Global aluminium production has nearly tripled since the turn of the millennium, and the ripple effects are being felt most clearly in the dry bulk market, where seaborne bauxite trade hit a fresh record last year.
Analysis by Ursa Shipbrokers, drawing on data from the International Aluminium Institute (IAI), shows global primary aluminium output reached an all-time high of 73.8m tonnes in 2025, edging up 1.1% year-on-year. That marks a 199% increase compared with 2000, underlining how deeply aluminium has embedded itself across transport, construction, power infrastructure and consumer goods.
Behind that growth sits one dominant player. China has driven almost all of the expansion, lifting its primary aluminium output sixteenfold since 2000. At the start of the century, Chinese smelters accounted for just 11% of global production. By 2025, that share had climbed to around 60%, or roughly 44.2m tonnes.
Output growth elsewhere has been far more muted. Production outside China rose steadily in the early 2000s but has remained largely flat since the mid-2000s, leaving the global aluminium supply chain increasingly centred on Chinese demand.
Primary aluminium production relies on alumina, which is refined from bauxite. As aluminium output has surged, so too has demand for the raw material — and the ships that move it.
Ursa estimates global seaborne bauxite loadings reached around 246.6m tonnes in 2025, a record level and a jump of nearly 42m tonnes, or 21%, from the previous year. The growth has turned bauxite into one of the standout dry bulk cargo stories of recent years.
Looking back to 2016, when global bauxite loadings stood at about 78.5m tonnes, volumes have grown at an estimated compound annual rate of close to 14%, reflecting both rising aluminium output and China’s growing reliance on imported ore.
Supply remains highly concentrated. Guinea accounted for roughly 73% of global bauxite loadings in 2025, cementing its position as the world’s — and China’s — main long-haul supplier. Australia followed with around 18%, meaning the two countries together supplied more than 90% of seaborne bauxite volumes.

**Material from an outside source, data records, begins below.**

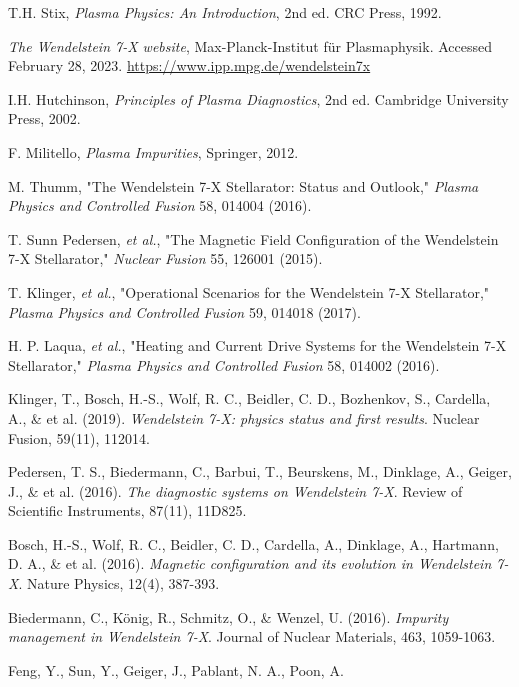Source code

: \documentclass[12pt]{article}
\begin{document}
\begin{thebibliography}{9}

T.H. Stix, {\em Plasma Physics: An Introduction}, 2nd ed. CRC Press, 1992.

{\em The Wendelstein 7-X website}, Max-Planck-Institut für Plasmaphysik. Accessed February 28, 2023. \url{https://www.ipp.mpg.de/wendelstein7x}

I.H. Hutchinson, {\em Principles of Plasma Diagnostics}, 2nd ed. Cambridge University Press, 2002.

F. Militello, {\em Plasma Impurities}, Springer, 2012.

M. Thumm, "The Wendelstein 7-X Stellarator: Status and Outlook," {\em Plasma Physics and Controlled Fusion} 58, 014004 (2016).

T. Sunn Pedersen, {\em et al.}, "The Magnetic Field Configuration of the Wendelstein 7-X Stellarator," {\em Nuclear Fusion} 55, 126001 (2015).

T. Klinger, {\em et al.}, "Operational Scenarios for the Wendelstein 7-X Stellarator," {\em Plasma Physics and Controlled Fusion} 59, 014018 (2017).

H. P. Laqua, {\em et al.}, "Heating and Current Drive Systems for the Wendelstein 7-X Stellarator," {\em Plasma Physics and Controlled Fusion} 58, 014002 (2016).

Klinger, T., Bosch, H.-S., Wolf, R. C., Beidler, C. D., Bozhenkov, S., Cardella, A., \& et al. (2019).
\textit{Wendelstein 7-X: physics status and first results}.
Nuclear Fusion, 59(11), 112014.

Pedersen, T. S., Biedermann, C., Barbui, T., Beurskens, M., Dinklage, A., Geiger, J., \& et al. (2016).
\textit{The diagnostic systems on Wendelstein 7-X}.
Review of Scientific Instruments, 87(11), 11D825.

Bosch, H.-S., Wolf, R. C., Beidler, C. D., Cardella, A., Dinklage, A., Hartmann, D. A., \& et al. (2016).
\textit{Magnetic configuration and its evolution in Wendelstein 7-X}.
Nature Physics, 12(4), 387-393.

Biedermann, C., König, R., Schmitz, O., \& Wenzel, U. (2016).
\textit{Impurity management in Wendelstein 7-X}.
Journal of Nuclear Materials, 463, 1059-1063.

Feng, Y., Sun, Y., Geiger, J., Pablant, N. A., Poon, A.

\end{thebibliography}
\end{document}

On the demand side, China dominated imports, receiving an estimated 88% of all bauxite cargoes loaded onto dry bulk carriers last year to feed its vast alumina refining system.
With Chinese aluminium output running close to — and in some data marginally above — Beijing’s 45m tonne annual production cap, the aluminium-bauxite trade looks set to remain a central driver of tonne-mile demand, even as broader dry bulk markets wrestle with slower growth elsewhere.